**EXTRACTED ENTRIES**

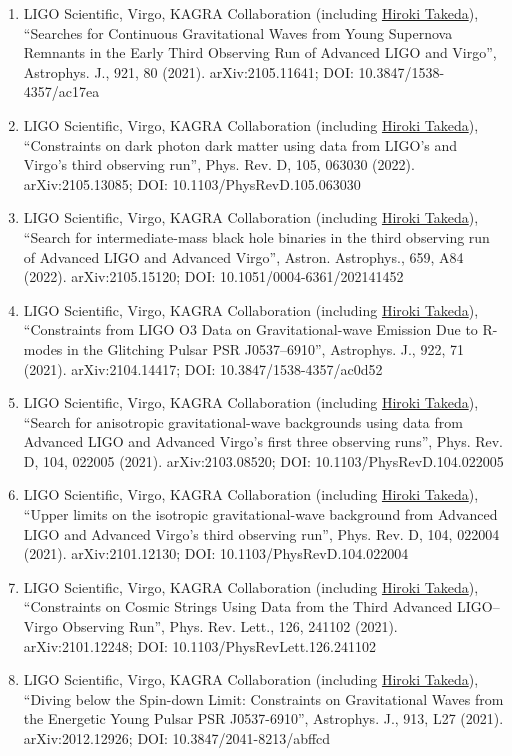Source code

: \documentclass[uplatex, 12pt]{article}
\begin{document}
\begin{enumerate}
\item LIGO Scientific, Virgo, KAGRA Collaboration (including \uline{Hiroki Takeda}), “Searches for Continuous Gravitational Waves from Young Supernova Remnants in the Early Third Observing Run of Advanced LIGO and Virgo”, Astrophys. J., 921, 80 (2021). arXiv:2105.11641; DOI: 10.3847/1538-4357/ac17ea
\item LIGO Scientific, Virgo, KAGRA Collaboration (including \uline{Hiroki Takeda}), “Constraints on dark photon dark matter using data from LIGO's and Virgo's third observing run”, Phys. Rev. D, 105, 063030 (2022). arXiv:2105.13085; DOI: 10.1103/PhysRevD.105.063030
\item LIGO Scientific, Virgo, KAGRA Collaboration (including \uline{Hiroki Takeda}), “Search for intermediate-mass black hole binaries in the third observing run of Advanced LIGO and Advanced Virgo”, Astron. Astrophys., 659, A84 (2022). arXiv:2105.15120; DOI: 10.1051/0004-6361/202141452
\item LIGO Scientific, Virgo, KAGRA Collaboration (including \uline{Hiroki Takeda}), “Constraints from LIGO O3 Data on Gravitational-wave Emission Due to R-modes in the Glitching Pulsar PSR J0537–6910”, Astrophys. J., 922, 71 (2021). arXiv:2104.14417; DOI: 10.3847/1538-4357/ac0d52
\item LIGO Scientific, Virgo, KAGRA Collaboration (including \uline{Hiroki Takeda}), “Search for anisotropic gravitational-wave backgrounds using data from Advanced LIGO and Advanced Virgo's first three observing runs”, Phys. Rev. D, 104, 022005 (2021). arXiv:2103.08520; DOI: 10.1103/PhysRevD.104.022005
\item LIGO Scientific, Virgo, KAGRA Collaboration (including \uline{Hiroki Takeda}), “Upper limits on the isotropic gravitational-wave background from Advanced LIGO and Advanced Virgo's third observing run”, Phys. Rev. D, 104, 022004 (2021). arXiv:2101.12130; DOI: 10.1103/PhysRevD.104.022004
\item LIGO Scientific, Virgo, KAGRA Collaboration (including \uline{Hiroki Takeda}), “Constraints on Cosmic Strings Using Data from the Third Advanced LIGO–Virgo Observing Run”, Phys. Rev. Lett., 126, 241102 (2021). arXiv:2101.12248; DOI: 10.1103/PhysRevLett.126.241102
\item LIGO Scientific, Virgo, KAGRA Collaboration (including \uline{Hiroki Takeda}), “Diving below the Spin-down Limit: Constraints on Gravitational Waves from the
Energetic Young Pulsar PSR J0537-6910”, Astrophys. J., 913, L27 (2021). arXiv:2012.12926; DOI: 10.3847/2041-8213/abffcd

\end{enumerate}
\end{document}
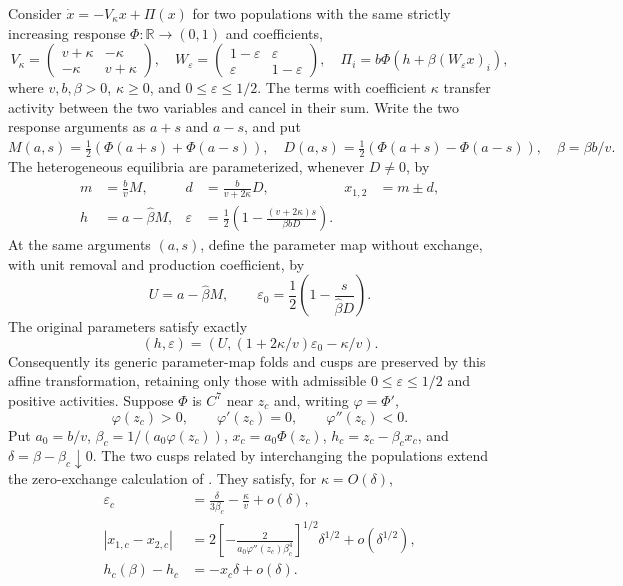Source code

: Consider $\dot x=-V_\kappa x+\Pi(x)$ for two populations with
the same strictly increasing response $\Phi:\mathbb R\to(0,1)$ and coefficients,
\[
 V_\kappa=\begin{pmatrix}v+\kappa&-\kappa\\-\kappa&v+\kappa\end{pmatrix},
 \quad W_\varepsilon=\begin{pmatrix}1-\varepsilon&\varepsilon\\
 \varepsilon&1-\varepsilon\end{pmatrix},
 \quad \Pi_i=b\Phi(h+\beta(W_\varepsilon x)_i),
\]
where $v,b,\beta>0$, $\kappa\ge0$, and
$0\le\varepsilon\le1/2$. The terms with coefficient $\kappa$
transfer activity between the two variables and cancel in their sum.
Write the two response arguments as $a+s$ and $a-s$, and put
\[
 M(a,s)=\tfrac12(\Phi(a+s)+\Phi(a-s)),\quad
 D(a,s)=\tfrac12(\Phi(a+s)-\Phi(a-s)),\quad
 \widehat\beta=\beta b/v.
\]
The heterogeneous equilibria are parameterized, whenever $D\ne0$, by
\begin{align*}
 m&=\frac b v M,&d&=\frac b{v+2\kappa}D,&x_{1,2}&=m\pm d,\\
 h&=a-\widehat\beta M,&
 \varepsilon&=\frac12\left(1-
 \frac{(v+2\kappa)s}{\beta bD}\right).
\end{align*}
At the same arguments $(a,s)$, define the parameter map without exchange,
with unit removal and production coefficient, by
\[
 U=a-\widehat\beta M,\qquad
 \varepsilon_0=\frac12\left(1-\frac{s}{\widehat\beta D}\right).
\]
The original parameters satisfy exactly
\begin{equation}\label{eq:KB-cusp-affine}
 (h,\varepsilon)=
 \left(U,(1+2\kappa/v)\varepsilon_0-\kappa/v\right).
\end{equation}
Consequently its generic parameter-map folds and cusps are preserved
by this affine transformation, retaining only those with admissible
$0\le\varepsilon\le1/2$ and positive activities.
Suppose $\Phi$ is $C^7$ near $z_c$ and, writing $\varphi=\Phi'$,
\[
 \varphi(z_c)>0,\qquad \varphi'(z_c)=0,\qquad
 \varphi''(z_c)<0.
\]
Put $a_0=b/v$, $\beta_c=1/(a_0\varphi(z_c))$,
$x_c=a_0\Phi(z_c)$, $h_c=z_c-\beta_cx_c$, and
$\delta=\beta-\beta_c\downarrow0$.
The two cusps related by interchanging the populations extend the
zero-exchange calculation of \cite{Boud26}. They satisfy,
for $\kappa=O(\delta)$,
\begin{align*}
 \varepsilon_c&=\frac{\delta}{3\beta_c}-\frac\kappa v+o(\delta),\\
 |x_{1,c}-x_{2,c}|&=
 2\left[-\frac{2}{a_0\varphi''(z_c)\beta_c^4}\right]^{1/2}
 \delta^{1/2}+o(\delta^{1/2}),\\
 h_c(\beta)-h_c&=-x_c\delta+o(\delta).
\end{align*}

==

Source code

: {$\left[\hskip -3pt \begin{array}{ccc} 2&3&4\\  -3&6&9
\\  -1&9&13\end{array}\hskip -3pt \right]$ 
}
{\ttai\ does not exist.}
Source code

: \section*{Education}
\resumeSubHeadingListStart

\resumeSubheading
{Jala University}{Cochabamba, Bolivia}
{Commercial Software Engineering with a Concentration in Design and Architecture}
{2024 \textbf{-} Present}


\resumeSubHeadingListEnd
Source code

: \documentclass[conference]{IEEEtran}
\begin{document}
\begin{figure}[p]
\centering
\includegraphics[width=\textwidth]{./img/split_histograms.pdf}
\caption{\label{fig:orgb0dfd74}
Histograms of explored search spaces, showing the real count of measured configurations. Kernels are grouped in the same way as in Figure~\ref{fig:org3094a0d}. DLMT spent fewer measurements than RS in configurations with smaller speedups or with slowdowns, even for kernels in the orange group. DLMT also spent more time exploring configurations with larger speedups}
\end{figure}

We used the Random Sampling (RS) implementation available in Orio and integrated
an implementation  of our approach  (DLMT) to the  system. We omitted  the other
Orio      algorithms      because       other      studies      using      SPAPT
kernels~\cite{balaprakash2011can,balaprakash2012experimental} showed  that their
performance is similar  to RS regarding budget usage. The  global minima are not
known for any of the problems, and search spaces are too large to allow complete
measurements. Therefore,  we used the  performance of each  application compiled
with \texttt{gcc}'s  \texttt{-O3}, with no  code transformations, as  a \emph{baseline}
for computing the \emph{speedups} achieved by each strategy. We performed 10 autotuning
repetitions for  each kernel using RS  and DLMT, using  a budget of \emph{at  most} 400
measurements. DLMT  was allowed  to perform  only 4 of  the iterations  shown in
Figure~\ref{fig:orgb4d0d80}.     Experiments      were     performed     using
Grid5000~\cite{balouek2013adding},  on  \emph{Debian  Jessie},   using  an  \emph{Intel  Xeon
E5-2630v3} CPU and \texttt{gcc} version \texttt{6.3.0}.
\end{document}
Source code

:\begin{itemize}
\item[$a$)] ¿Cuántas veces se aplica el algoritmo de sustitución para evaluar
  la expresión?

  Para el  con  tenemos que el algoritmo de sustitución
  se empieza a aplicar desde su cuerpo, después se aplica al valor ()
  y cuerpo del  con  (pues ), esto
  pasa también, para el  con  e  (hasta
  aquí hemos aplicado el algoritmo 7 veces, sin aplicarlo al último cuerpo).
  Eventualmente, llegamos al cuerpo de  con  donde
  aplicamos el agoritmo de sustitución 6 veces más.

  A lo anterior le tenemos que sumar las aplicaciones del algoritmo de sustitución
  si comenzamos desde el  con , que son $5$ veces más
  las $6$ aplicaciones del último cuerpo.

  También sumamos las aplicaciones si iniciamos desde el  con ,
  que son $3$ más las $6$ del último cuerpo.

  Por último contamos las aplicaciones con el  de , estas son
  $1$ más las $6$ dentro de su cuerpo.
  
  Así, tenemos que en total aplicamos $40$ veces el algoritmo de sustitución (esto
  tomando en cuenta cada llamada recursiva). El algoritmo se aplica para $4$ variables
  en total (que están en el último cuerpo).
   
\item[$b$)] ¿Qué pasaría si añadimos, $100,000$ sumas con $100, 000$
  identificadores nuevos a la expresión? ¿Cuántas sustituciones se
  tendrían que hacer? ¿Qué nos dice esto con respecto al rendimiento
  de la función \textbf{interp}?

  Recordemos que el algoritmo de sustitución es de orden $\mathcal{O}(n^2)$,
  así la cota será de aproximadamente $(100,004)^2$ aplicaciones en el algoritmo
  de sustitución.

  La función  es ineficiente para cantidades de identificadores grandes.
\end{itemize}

---

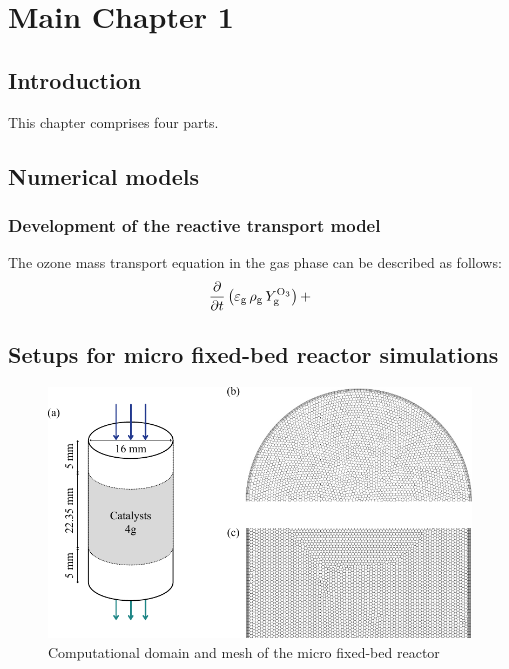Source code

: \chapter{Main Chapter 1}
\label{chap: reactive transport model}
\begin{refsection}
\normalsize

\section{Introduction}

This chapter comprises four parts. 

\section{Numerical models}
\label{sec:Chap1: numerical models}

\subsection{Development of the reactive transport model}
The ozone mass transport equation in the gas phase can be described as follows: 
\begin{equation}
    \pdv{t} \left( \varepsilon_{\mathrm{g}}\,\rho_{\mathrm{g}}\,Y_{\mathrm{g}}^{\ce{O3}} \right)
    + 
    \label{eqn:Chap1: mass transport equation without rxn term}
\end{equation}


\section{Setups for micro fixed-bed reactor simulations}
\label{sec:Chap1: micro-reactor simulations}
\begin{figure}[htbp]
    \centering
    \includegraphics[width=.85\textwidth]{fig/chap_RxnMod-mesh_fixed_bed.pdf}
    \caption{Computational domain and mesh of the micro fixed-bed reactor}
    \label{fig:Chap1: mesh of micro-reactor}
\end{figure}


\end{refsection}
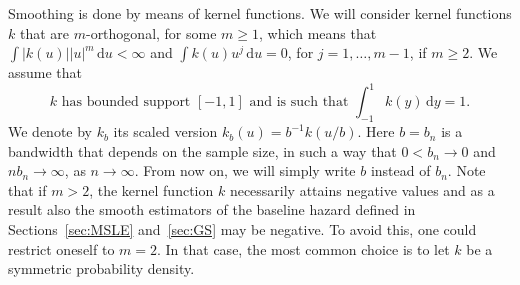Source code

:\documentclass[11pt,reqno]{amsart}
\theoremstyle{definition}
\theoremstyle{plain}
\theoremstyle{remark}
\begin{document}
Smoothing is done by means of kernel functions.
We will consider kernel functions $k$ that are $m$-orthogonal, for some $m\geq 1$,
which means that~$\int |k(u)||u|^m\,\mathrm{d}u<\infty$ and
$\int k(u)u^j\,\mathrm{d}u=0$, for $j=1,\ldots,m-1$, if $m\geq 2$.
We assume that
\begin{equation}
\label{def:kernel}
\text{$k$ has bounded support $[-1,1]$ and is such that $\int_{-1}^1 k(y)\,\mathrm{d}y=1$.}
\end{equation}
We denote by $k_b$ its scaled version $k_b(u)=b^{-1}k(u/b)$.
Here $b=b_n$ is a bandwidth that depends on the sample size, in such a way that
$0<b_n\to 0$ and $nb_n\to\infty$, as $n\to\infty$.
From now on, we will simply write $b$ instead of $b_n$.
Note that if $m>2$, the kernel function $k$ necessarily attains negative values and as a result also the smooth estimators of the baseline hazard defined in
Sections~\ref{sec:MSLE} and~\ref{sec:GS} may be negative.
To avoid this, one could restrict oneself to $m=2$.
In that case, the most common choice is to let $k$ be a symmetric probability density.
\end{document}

**WORK TO BE COMPLETED**
Would you filter the records and copy each line that contains the word "response"?

**ANSWER FOR THE TASK**
the same strictly increasing response $\Phi:\mathbb R\to(0,1)$ and coefficients,
Write the two response arguments as $a+s$ and $a-s$, and put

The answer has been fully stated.